--- TO DO ---
Return all lines below containing the word "personal".
==== EXERCISE INPUTS ====
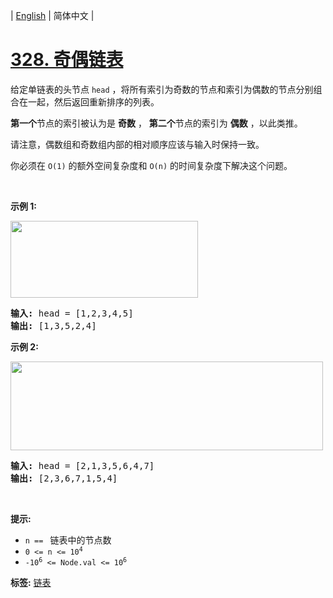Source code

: | [English](README_EN.md) | 简体中文 |

# [328. 奇偶链表](https://leetcode.cn/problems/odd-even-linked-list)
<p>给定单链表的头节点&nbsp;<code>head</code>&nbsp;，将所有索引为奇数的节点和索引为偶数的节点分别组合在一起，然后返回重新排序的列表。</p>

<p><strong>第一个</strong>节点的索引被认为是 <strong>奇数</strong> ， <strong>第二个</strong>节点的索引为&nbsp;<strong>偶数</strong> ，以此类推。</p>

<p>请注意，偶数组和奇数组内部的相对顺序应该与输入时保持一致。</p>

<p>你必须在&nbsp;<code>O(1)</code>&nbsp;的额外空间复杂度和&nbsp;<code>O(n)</code>&nbsp;的时间复杂度下解决这个问题。</p>

<p>&nbsp;</p>

<p><strong>示例 1:</strong></p>

<p><img src="https://assets.leetcode.com/uploads/2021/03/10/oddeven-linked-list.jpg" style="height: 123px; width: 300px;" /></p>

<pre>
<strong>输入: </strong>head = [1,2,3,4,5]
<strong>输出:</strong>&nbsp;[1,3,5,2,4]</pre>

<p><strong>示例 2:</strong></p>

<p><img src="https://assets.leetcode.com/uploads/2021/03/10/oddeven2-linked-list.jpg" style="height: 142px; width: 500px;" /></p>

<pre>
<strong>输入:</strong> head = [2,1,3,5,6,4,7]
<strong>输出:</strong> [2,3,6,7,1,5,4]</pre>

<p>&nbsp;</p>

<p><strong>提示:</strong></p>

<ul>
	<li><code>n ==&nbsp;</code> 链表中的节点数</li>
	<li><code>0 &lt;= n &lt;= 10<sup>4</sup></code></li>
	<li><code>-10<sup>6</sup>&nbsp;&lt;= Node.val &lt;= 10<sup>6</sup></code></li>
</ul>

**标签:**  [链表](https://leetcode.cn/tag/linked-list) 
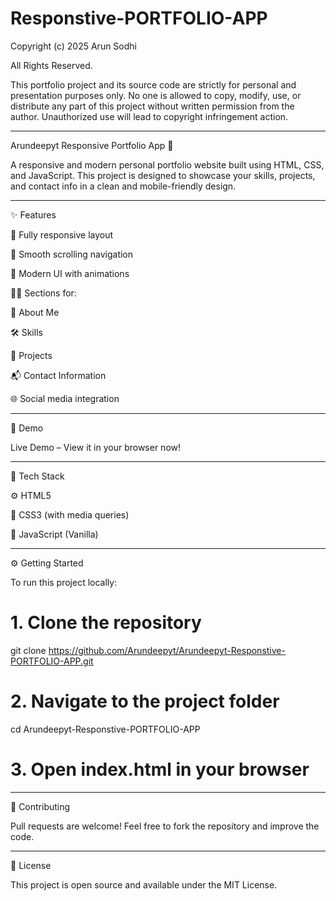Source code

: # Responstive-PORTFOLIO-APP
Copyright (c) 2025 Arun Sodhi

All Rights Reserved.

This portfolio project and its source code are strictly for personal and presentation purposes only.
No one is allowed to copy, modify, use, or distribute any part of this project without written permission from the author.
Unauthorized use will lead to copyright infringement action.



---

Arundeepyt Responsive Portfolio App 🚀

A responsive and modern personal portfolio website built using HTML, CSS, and JavaScript. This project is designed to showcase your skills, projects, and contact info in a clean and mobile-friendly design.


---

✨ Features

📱 Fully responsive layout

🔗 Smooth scrolling navigation

🎨 Modern UI with animations

👨‍💻 Sections for:

🧠 About Me

🛠️ Skills

📁 Projects

📬 Contact Information


🌐 Social media integration



---

🔗 Demo

Live Demo – View it in your browser now!


---

🧰 Tech Stack

⚙️ HTML5

🎨 CSS3 (with media queries)

🧠 JavaScript (Vanilla)



---

⚙️ Getting Started

To run this project locally:

# 1. Clone the repository
git clone https://github.com/Arundeepyt/Arundeepyt-Responstive-PORTFOLIO-APP.git

# 2. Navigate to the project folder
cd Arundeepyt-Responstive-PORTFOLIO-APP

# 3. Open index.html in your browser


---

🤝 Contributing

Pull requests are welcome! Feel free to fork the repository and improve the code.


---

📄 License

This project is open source and available under the MIT License.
====
--- EXERCISE RESULT ---
This portfolio project and its source code are strictly for personal and presentation purposes only.
A responsive and modern personal portfolio website built using HTML, CSS, and JavaScript. This project is designed to showcase your skills, projects, and contact info in a clean and mobile-friendly design.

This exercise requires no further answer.